Tomb Raider, Total War: Shogun 2, And WoW: Mists Of Pandaria
Tomb Raider
The built-in benchmark for Tomb Raider shows that the Alienware system's GeForce GTX 680M falls shy of delivering the 30 FPS average we're looking for. Meanwhile, the MSI’s overclocked GeForce GTX 780M manages a more comfortable 42 FPS, and the Eurocom Panther 5D leverages SLI to remain far ahead at every resolution.
Total War: Shogun 2
None of these machines have any problems playing Shogun 2 at its highest settings. What's more, we get a good sense of how the GeForce GTX 680M, 780M, and two 680Ms in SLI scale up.
Disabling anti-aliasing yields a massive performance increase.
This is largely an academic test, since the higher-resolution benchmark was plenty playable. However, dropping to 720p relieves enough of the graphics workload that MSI's GT70 almost catches Eurocom's more potent platform.

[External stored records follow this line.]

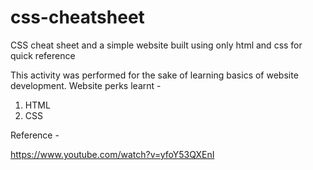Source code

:# css-cheatsheet
CSS cheat sheet and a simple website built using only html and css for quick reference 

This activity was performed for the sake of learning basics of website development.
Website perks learnt - 
1. HTML
2. CSS

Reference - 

https://www.youtube.com/watch?v=yfoY53QXEnI
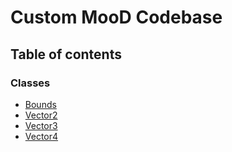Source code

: # Custom MooD Codebase

## Table of contents

### Classes

- [Bounds](../wiki/Bounds)
- [Vector2](../wiki/Vector2)
- [Vector3](../wiki/Vector3)
- [Vector4](../wiki/Vector4)
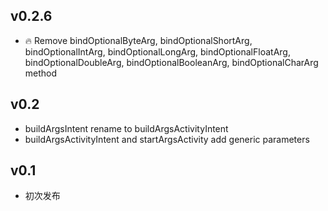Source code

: ## v0.2.6

* :fire: Remove bindOptionalByteArg, bindOptionalShortArg, bindOptionalIntArg, bindOptionalLongArg,
    bindOptionalFloatArg, bindOptionalDoubleArg, bindOptionalBooleanArg, bindOptionalCharArg method

## v0.2
* buildArgsIntent rename to buildArgsActivityIntent
* buildArgsActivityIntent and startArgsActivity add generic parameters

## v0.1
* 初次发布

World Of Warcraft: Mist Of Pandaria
World of Warcraft: Mists of Pandaria offers a lush expansion with detailed new worlds. One of the most demanding sections of the game is in Honeydew Village. Placing a character directly in-between the guards of the entrance to the city when it’s raining in-game, then panning the camera just above the grassy hill beside them brings a very high number of moving objects into view. It is one of the worst-case scenarios that we’ve found in the game.

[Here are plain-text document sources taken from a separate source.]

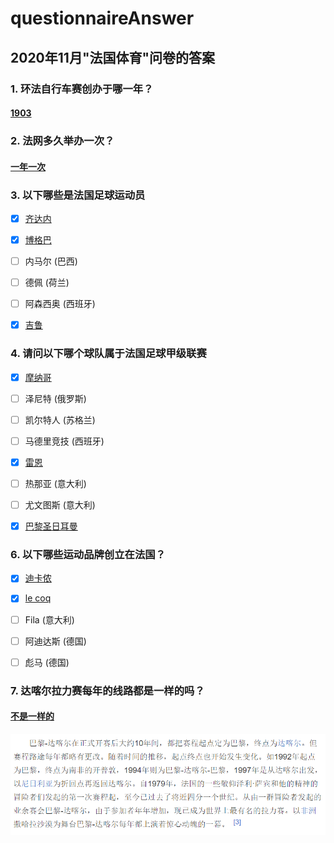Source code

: # questionnaireAnswer

## 2020年11月"法国体育"问卷的答案

### **1. 环法自行车赛创办于哪一年？**

#### [1903](https://baike.baidu.com/item/%E7%8E%AF%E6%B3%95%E8%87%AA%E8%A1%8C%E8%BD%A6%E8%B5%9B/3696325?fromtitle=%E7%8E%AF%E6%B3%95&fromid=9439955#1_1)



### **2. 法网多久举办一次？**

#### [一年一次](https://baike.baidu.com/item/%E6%B3%95%E5%9B%BD%E7%BD%91%E7%90%83%E5%85%AC%E5%BC%80%E8%B5%9B)



### **3. 以下哪些是法国足球运动员**

- [x] [齐达内](https://baike.baidu.com/item/%E9%BD%90%E5%86%85%E4%B8%81%C2%B7%E9%BD%90%E8%BE%BE%E5%86%85?fromtitle=%E9%BD%90%E8%BE%BE%E5%86%85&fromid=169291)
- [x] [博格巴](https://baike.baidu.com/item/%E4%BF%9D%E7%BD%97%C2%B7%E5%8D%9A%E6%A0%BC%E5%B7%B4?fromtitle=%E5%8D%9A%E6%A0%BC%E5%B7%B4&fromid=10294013)
- [ ] 内马尔 (巴西)
- [ ] 德佩 (荷兰)
- [ ] 阿森西奥 (西班牙)
- [x] [吉鲁](https://baike.baidu.com/item/%E5%A5%A5%E5%88%A9%E7%BB%B4%E5%B0%94%C2%B7%E5%90%89%E9%B2%81/185093?fromtitle=%E5%90%89%E9%B2%81&fromid=979945)



### 4. 请问以下哪个球队属于法国足球甲级联赛

- [x] [摩纳哥](https://baike.baidu.com/item/%E6%91%A9%E7%BA%B3%E5%93%A5%E8%B6%B3%E7%90%83%E4%BF%B1%E4%B9%90%E9%83%A8/5049955?fromtitle=%E6%91%A9%E7%BA%B3%E5%93%A5&fromid=20430164#viewPageContent)
- [ ] 泽尼特 (俄罗斯)
- [ ] 凯尔特人 (苏格兰)
- [ ] 马德里竞技 (西班牙)
- [x] [雷恩](https://baike.baidu.com/item/%E9%9B%B7%E6%81%A9%E8%B6%B3%E7%90%83%E4%BF%B1%E4%B9%90%E9%83%A8/8725531?fromtitle=%E9%9B%B7%E6%81%A9&fromid=7495236#viewPageContent)
- [ ] 热那亚 (意大利)
- [ ] 尤文图斯 (意大利)
- [x] [巴黎圣日耳曼](https://baike.baidu.com/item/%E5%B7%B4%E9%BB%8E%E5%9C%A3%E6%97%A5%E8%80%B3%E6%9B%BC%E8%B6%B3%E7%90%83%E4%BF%B1%E4%B9%90%E9%83%A8?fromtitle=%E5%B7%B4%E9%BB%8E%E5%9C%A3%E6%97%A5%E8%80%B3%E6%9B%BC&fromid=1345924)



### **6. 以下哪些运动品牌创立在法国？**

- [x] [迪卡侬](https://baike.baidu.com/item/%E8%BF%AA%E5%8D%A1%E4%BE%AC)

- [x] [le coq](https://baike.baidu.com/item/%E6%B3%95%E5%9B%BD%E5%85%AC%E9%B8%A1/6336832?fr=aladdin)

- [ ] Fila (意大利)

- [ ] 阿迪达斯 (德国)

- [ ] 彪马 (德国)

  

### **7. 达喀尔拉力赛每年的线路都是一样的吗？**

#### [不是一样的](https://baike.baidu.com/item/%E8%BE%BE%E5%96%80%E5%B0%94%E6%8B%89%E5%8A%9B%E8%B5%9B/605585?fr=aladdin#3)

![image-20201114084854121](README.assets/image-20201114084854121.png)

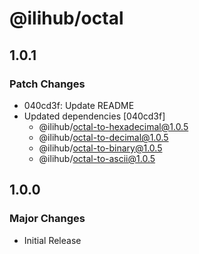 # @ilihub/octal

## 1.0.1

### Patch Changes

- 040cd3f: Update README
- Updated dependencies [040cd3f]
  - @ilihub/octal-to-hexadecimal@1.0.5
  - @ilihub/octal-to-decimal@1.0.5
  - @ilihub/octal-to-binary@1.0.5
  - @ilihub/octal-to-ascii@1.0.5

## 1.0.0

### Major Changes

- Initial Release
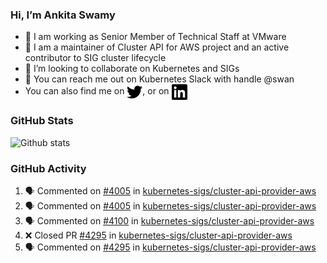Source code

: ### Hi, I’m Ankita Swamy

- 💼 I am working as Senior Member of Technical Staff at VMware
- 👀 I am a maintainer of Cluster API for AWS project and an active contributor to SIG cluster lifecycle
- 💞️ I’m looking to collaborate on Kubernetes and SIGs
- 💬 You can reach me out on Kubernetes Slack with handle @swan
- You can also find me on <a href="https://twitter.com/SwamyAnkita" target="blank"><img align="center" src="https://raw.githubusercontent.com/Ankitasw/Ankitasw/master/svg/twitter.svg" alt="Ankitasw" height="25" width="25" color="#1DA1f2" /></a>, or on <a href="https://www.linkedin.com/in/Ankitaswamy/" target="blank"><img align="center" src="https://raw.githubusercontent.com/Ankitasw/Ankitasw/master/svg/linkedin.svg" alt="Ankitasw" height="25" width="25" /></a>

### GitHub Stats
![Github stats](https://github-readme-stats.vercel.app/api?username=Ankitasw&count_private=true&show_icons=true&theme=tokyonight)

### GitHub Activity 
<!--START_SECTION:activity-->
1. 🗣 Commented on [#4005](https://github.com/kubernetes-sigs/cluster-api-provider-aws/issues/4005) in [kubernetes-sigs/cluster-api-provider-aws](https://github.com/kubernetes-sigs/cluster-api-provider-aws)
2. 🗣 Commented on [#4005](https://github.com/kubernetes-sigs/cluster-api-provider-aws/issues/4005) in [kubernetes-sigs/cluster-api-provider-aws](https://github.com/kubernetes-sigs/cluster-api-provider-aws)
3. 🗣 Commented on [#4100](https://github.com/kubernetes-sigs/cluster-api-provider-aws/issues/4100) in [kubernetes-sigs/cluster-api-provider-aws](https://github.com/kubernetes-sigs/cluster-api-provider-aws)
4. ❌ Closed PR [#4295](https://github.com/kubernetes-sigs/cluster-api-provider-aws/pull/4295) in [kubernetes-sigs/cluster-api-provider-aws](https://github.com/kubernetes-sigs/cluster-api-provider-aws)
5. 🗣 Commented on [#4295](https://github.com/kubernetes-sigs/cluster-api-provider-aws/issues/4295) in [kubernetes-sigs/cluster-api-provider-aws](https://github.com/kubernetes-sigs/cluster-api-provider-aws)
<!--END_SECTION:activity-->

There are a ton of moving components in our test sequence. Each machine delivers excellent frame rates, with only the Eurocom platform showing signs of an outright processor bottleneck.
The best-looking settings are plenty playable, so there's no real reason to drop to Blizzard's High preset. If you were to, however, performance would shoot up palpably.
It takes a GeForce GTX 780M to cause Intel's fastest Haswell-based mobile processor to show up as a bottleneck in this game. The lower-end GeForce GTX 680M in Alienware's M18x still scales paired to its Ivy Bridge-based CPU.